→ **Try it**
After reading the data below, copy out every line that contains the word "user".

→ **Records**

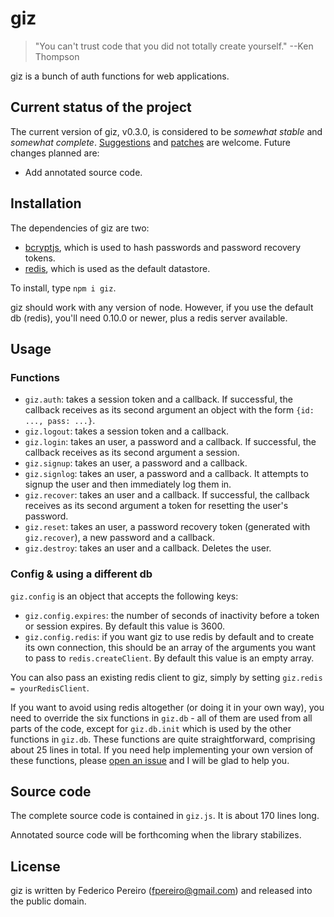 # giz

> "You can't trust code that you did not totally create yourself." --Ken Thompson

giz is a bunch of auth functions for web applications.

## Current status of the project

The current version of giz, v0.3.0, is considered to be *somewhat stable* and *somewhat complete*. [Suggestions](https://github.com/fpereiro/giz/issues) and [patches](https://github.com/fpereiro/giz/pulls) are welcome. Future changes planned are:

- Add annotated source code.

## Installation

The dependencies of giz are two:

- [bcryptjs](https://github.com/dcodeio/bcrypt.js), which is used to hash passwords and password recovery tokens.
- [redis](https://github.com/NodeRedis/node_redis), which is used as the default datastore.

To install, type `npm i giz`.

giz should work with any version of node. However, if you use the default db (redis), you'll need 0.10.0 or newer, plus a redis server available.

## Usage

### Functions

- `giz.auth`: takes a session token and a callback. If successful, the callback receives as its second argument an object with the form `{id: ..., pass: ...}`.
- `giz.logout`: takes a session token and a callback.
- `giz.login`: takes an user, a password and a callback. If successful, the callback receives as its second argument a session.
- `giz.signup`: takes an user, a password and a callback.
- `giz.signlog`: takes an user, a password and a callback. It attempts to signup the user and then immediately log them in.
- `giz.recover`: takes an user and a callback. If successful, the callback receives as its second argument a token for resetting the user's password.
- `giz.reset`: takes an user, a password recovery token (generated with `giz.recover`), a new password and a callback.
- `giz.destroy`: takes an user and a callback. Deletes the user.

### Config & using a different db

`giz.config` is an object that accepts the following keys:

- `giz.config.expires`: the number of seconds of inactivity before a token or session expires. By default this value is 3600.
- `giz.config.redis`: if you want giz to use redis by default and to create its own connection, this should be an array of the arguments you want to pass to `redis.createClient`. By default this value is an empty array.

You can also pass an existing redis client to giz, simply by setting `giz.redis = yourRedisClient`.

If you want to avoid using redis altogether (or doing it in your own way), you need to override the six functions in `giz.db` - all of them are used from all parts of the code, except for `giz.db.init` which is used by the other functions in `giz.db`. These functions are quite straightforward, comprising about 25 lines in total. If you need help implementing your own version of these functions, please [open an issue](https://github.com/fpereiro/giz/issues) and I will be glad to help you.

## Source code

The complete source code is contained in `giz.js`. It is about 170 lines long.

Annotated source code will be forthcoming when the library stabilizes.

## License

giz is written by Federico Pereiro (fpereiro@gmail.com) and released into the public domain.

→ **Exercise result**
- `giz.login`: takes an user, a password and a callback. If successful, the callback receives as its second argument a session.
- `giz.signup`: takes an user, a password and a callback.
- `giz.signlog`: takes an user, a password and a callback. It attempts to signup the user and then immediately log them in.
- `giz.recover`: takes an user and a callback. If successful, the callback receives as its second argument a token for resetting the user's password.
- `giz.reset`: takes an user, a password recovery token (generated with `giz.recover`), a new password and a callback.
- `giz.destroy`: takes an user and a callback. Deletes the user.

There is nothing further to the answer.